Making Sense of Real-world Concurrency
Since 2007, my colleagues and I have been trying to make sense of shared-memory concurrency as it exists in mainstream systems, looking especially at x86, IBM Power, and ARM multiprocessors, and at the forthcoming C11 and C++11 standards. These systems do not have the simple sequentially consistent behaviour that has been assumed in almost all work on semantics and verification; instead, they exhibit subtle relaxed memory models that arise from hardware and compiler optimisations, and these are often poorly specified.

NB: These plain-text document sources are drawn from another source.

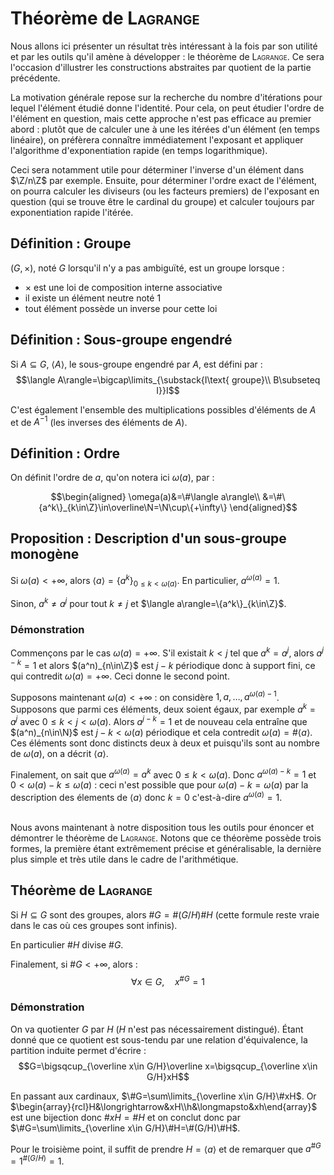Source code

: # Théorème de <span style="font-variant:small-caps;">Lagrange</span>

Nous allons ici présenter un résultat très intéressant à la fois par son utilité et par les outils qu'il amène à développer : le théorème de <span style="font-variant:small-caps;">Lagrange</span>. Ce sera l'occasion d'illustrer les constructions abstraites par quotient de la partie précédente.

La motivation générale repose sur la recherche du nombre d'itérations pour lequel l'élément étudié donne l'identité. Pour cela, on peut étudier l'ordre de l'élément en question, mais cette approche n'est pas efficace au premier abord : plutôt que de calculer une à une les itérées d'un élément (en temps linéaire), on préfèrera connaître immédiatement l'exposant et appliquer l'algorithme d'exponentiation rapide (en temps logarithmique).

Ceci sera notamment utile pour déterminer l'inverse d'un élément dans $\Z/n\Z$ par exemple. Ensuite, pour déterminer l'ordre exact de l'élément, on pourra calculer les diviseurs (ou les facteurs premiers) de l'exposant en question (qui se trouve être le cardinal du groupe) et calculer toujours par exponentiation rapide l'itérée.

## Définition : Groupe

$(G,\times)$, noté $G$ lorsqu'il n'y a pas ambiguïté, est un groupe lorsque :

* $\times$ est une loi de composition interne associative
* il existe un élément neutre noté $1$
* tout élément possède un inverse pour cette loi

## Définition : Sous-groupe engendré

Si $A\subseteq G$, $\langle A\rangle$, le sous-groupe engendré par $A$, est défini par :
$$\langle A\rangle=\bigcap\limits_{\substack{I\text{ groupe}\\ B\subseteq I}}I$$

C'est également l'ensemble des multiplications possibles d'éléments de $A$ et de $A^{-1}$ (les inverses des éléments de $A$).

## Définition : Ordre

On définit l'ordre de $a$, qu'on notera ici $\omega(a)$, par :

$$\begin{aligned}
\omega(a)&=\#\langle a\rangle\\
&=\#\{a^k\}_{k\in\Z}\in\overline\N=\N\cup\{+\infty\}
\end{aligned}$$

## Proposition : Description d'un sous-groupe monogène

Si $\omega(a)<+\infty$, alors $\langle a\rangle=\{a^k\}_{0\leq k<\omega(a)}$. En particulier, $a^{\omega(a)}=1$.

Sinon, $a^k\neq a^j$ pour tout $k\neq j$ et $\langle a\rangle=\{a^k\}_{k\in\Z}$.

### Démonstration

Commençons par le cas $\omega(a)=+\infty$. S'il existait $k<j$ tel que $a^k=a^j$, alors $a^{j-k}=1$ et alors $(a^n)_{n\in\Z}$ est $j-k$ périodique donc à support fini, ce qui contredit $\omega(a)=+\infty$. Ceci donne le second point.

Supposons maintenant $\omega(a)<+\infty$ : on considère $1,a,\dots,a^{\omega(a)-1}$. Supposons que parmi ces éléments, deux soient égaux, par exemple $a^k=a^j$ avec $0\leq k<j<\omega(a)$. Alors $a^{j-k}=1$ et de nouveau cela entraîne que $(a^n)_{n\in\N}$ est $j-k<\omega(a)$ périodique et cela contredit $\omega(a)=\#\langle a\rangle$. Ces éléments sont donc distincts deux à deux et puisqu'ils sont au nombre de $\omega(a)$, on a décrit $\langle a\rangle$.

Finalement, on sait que $a^{\omega(a)}=a^k$ avec $0\leq k<\omega(a)$. Donc $a^{\omega(a)-k}=1$ et $0<\omega(a)-k\leq\omega(a)$ : ceci n'est possible que pour $\omega(a)-k=\omega(a)$ par la description des élements de $\langle a\rangle$ donc $k=0$ c'est-à-dire $a^{\omega(a)}=1$.

\
Nous avons maintenant à notre disposition tous les outils pour énoncer et démontrer le théorème de <span style='font-variant:small-caps;'>Lagrange</span>. Notons que ce théorème possède trois formes, la première étant extrêmement précise et généralisable, la dernière plus simple et très utile dans le cadre de l'arithmétique.

## Théorème de <span style='font-variant:small-caps;'>Lagrange</span>

Si $H\subseteq G$ sont des groupes, alors $\#G=\#(G/H)\#H$ (cette formule reste vraie dans le cas où ces groupes sont infinis).

En particulier $\#H$ divise $\#G$.

Finalement, si $\#G<+\infty$, alors :
$$\forall x\in G,\quad x^{\#G}=1$$

### Démonstration

On va quotienter $G$ par $H$ ($H$ n'est pas nécessairement distingué). Étant donné que ce quotient est sous-tendu par une relation d'équivalence, la partition induite permet d'écrire :
$$G=\bigsqcup_{\overline x\in G/H}\overline x=\bigsqcup_{\overline x\in G/H}xH$$

En passant aux cardinaux, $\#G=\sum\limits_{\overline x\in G/H}\#xH$. Or $\begin{array}{rcl}H&\longrightarrow&xH\\h&\longmapsto&xh\end{array}$ est une bijection donc $\#xH=\#H$ et on conclut donc par $\#G=\sum\limits_{\overline x\in G/H}\#H=\#(G/H)\#H$.

Pour le troisième point, il suffit de prendre $H=\langle a\rangle$ et de remarquer que $a^{\#G}=1^{\#(G/H)}=1$.

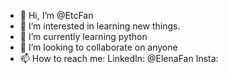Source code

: - 👋 Hi, I’m @EtcFan
- 👀 I’m interested in learning new things. 
- 🌱 I’m currently learning python
- 💞️ I’m looking to collaborate on anyone
- 📫 How to reach me: 
          LinkedIn: @ElenaFan
          Insta:

<!---
EtcFan/EtcFan is a ✨ special ✨ repository because its `README.md` (this file) appears on your GitHub profile.
You can click the Preview link to take a look at your changes.
--->
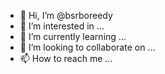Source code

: - 👋 Hi, I’m @bsrboreedy
- 👀 I’m interested in ...
- 🌱 I’m currently learning ...
- 💞️ I’m looking to collaborate on ...
- 📫 How to reach me ...

<!---
bsrboreedy/bsrboreedy is a ✨ special ✨ repository because its `README.md` (this file) appears on your GitHub profile.
You can click the Preview link to take a look at your changes.
--->
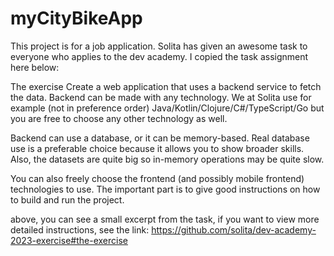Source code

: # myCityBikeApp

This project is for a job application. Solita has given an awesome task to everyone who applies to the dev academy. I copied the task assignment here below:

The exercise
Create a web application that uses a backend service to fetch the data. Backend can be made with any technology. We at Solita use for example (not in preference order) Java/Kotlin/Clojure/C#/TypeScript/Go but you are free to choose any other technology as well.

Backend can use a database, or it can be memory-based. Real database use is a preferable choice because it allows you to show broader skills. Also, the datasets are quite big so in-memory operations may be quite slow.

You can also freely choose the frontend (and possibly mobile frontend) technologies to use. The important part is to give good instructions on how to build and run the project.


above, you can see a small excerpt from the task, if you want to view more detailed instructions, see the link:
https://github.com/solita/dev-academy-2023-exercise#the-exercise
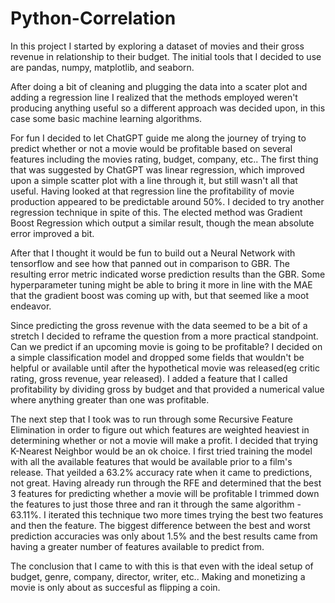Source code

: # Python-Correlation

In this project I started by exploring a dataset of movies and their gross revenue in relationship to
their budget. The initial tools that I decided to use are pandas, numpy, matplotlib, and seaborn.

After doing a bit of cleaning and plugging the data into a scater plot and adding a regression line
I realized that the methods employed weren't producing anything useful so a different approach was
decided upon, in this case some basic machine learning algorithms. 

For fun I decided to let ChatGPT guide me along the journey of trying to predict whether or not a movie
would be profitable based on several features including the movies rating, budget, company, etc..
The first thing that was suggested by ChatGPT was linear regression, which improved upon a simple
scatter plot with a line through it, but still wasn't all that useful. Having looked at that regression
line the profitability of movie production appeared to be predictable around 50%. I decided to try
another regression technique in spite of this. The elected method was Gradient Boost Regression
which output a similar result, though the mean absolute error improved a bit.

After that I thought it would be fun to build out a Neural Network with tensorflow
and see how that panned out in comparison to GBR. The resulting error metric indicated worse 
prediction results than the GBR. Some hyperparameter tuning might be able to bring it more in line with
the MAE that the gradient boost was coming up with, but that seemed like a moot endeavor.

Since predicting the gross revenue with the data seemed to be a bit of a stretch I decided to reframe the
question from a more practical standpoint. Can we predict if an upcoming movie is going to be profitable?
I decided on a simple classification model and dropped some fields that wouldn't be helpful or available 
until after the hypothetical movie was released(eg critic rating, gross revenue, year released). I added
a feature that I called profitability by dividing gross by budget and that provided a numerical value where
anything greater than one was profitable.

The next step that I took was to run through some Recursive Feature Elimination in order to figure out which 
features are weighted heaviest in determining whether or not a movie will make a profit. I decided that trying
K-Nearest Neighbor would be an ok choice. I first tried training the model with all the available features that
would be available prior to a film's release. That yeilded a 63.2% accuracy rate when it came to predictions,
not great. Having already run through the RFE and determined that the best 3 features for predicting whether a movie 
will be profitable I trimmed down the features to just those three and ran it through the same algorithm - 63.11%.
I iterated this technique two more times trying the best two features and then the feature. The biggest difference
between the best and worst prediction accuracies was only about 1.5% and the best results came from having a greater
number of features available to predict from.

The conclusion that I came to with this is that even with the ideal setup of budget, genre, company, director, writer,
etc.. Making and monetizing a movie is only about as succesful as flipping a coin.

We have built mathematically rigorous models for the x86, Power and C/C++ concurrency behaviour, validated by extensive experimental testing and discussion with the designers. Above these, we have proved correctness (mechanised in Coq) of a compiler from a concurrent C-like language to x86 (CompCertTSO) and correctness of compilation schemes from the C/C++ concurrency primitives to those of Power (ARM is similar). I'll talk about some of this experience, focussing especially on our Power/ARM rigorous architectural specification, compilation of C/C++11 to that, and current work on synchronisation primitives.
This is joint work with Mark Batty, Kayvan Memarian, Magnus Myreen, Scott Owens, Tom Ridge, Susmit Sarkar, and Jaroslav Sevcik (University of Cambridge); Luc Maranget and Francesco Zappa Nardelli (INRIA); Jade Alglave (Oxford University); Suresh Jagannathan (Purdue University); Viktor Vafeiadis (MPI-SWS Saarbrucken); and Derek Williams (IBM Austin).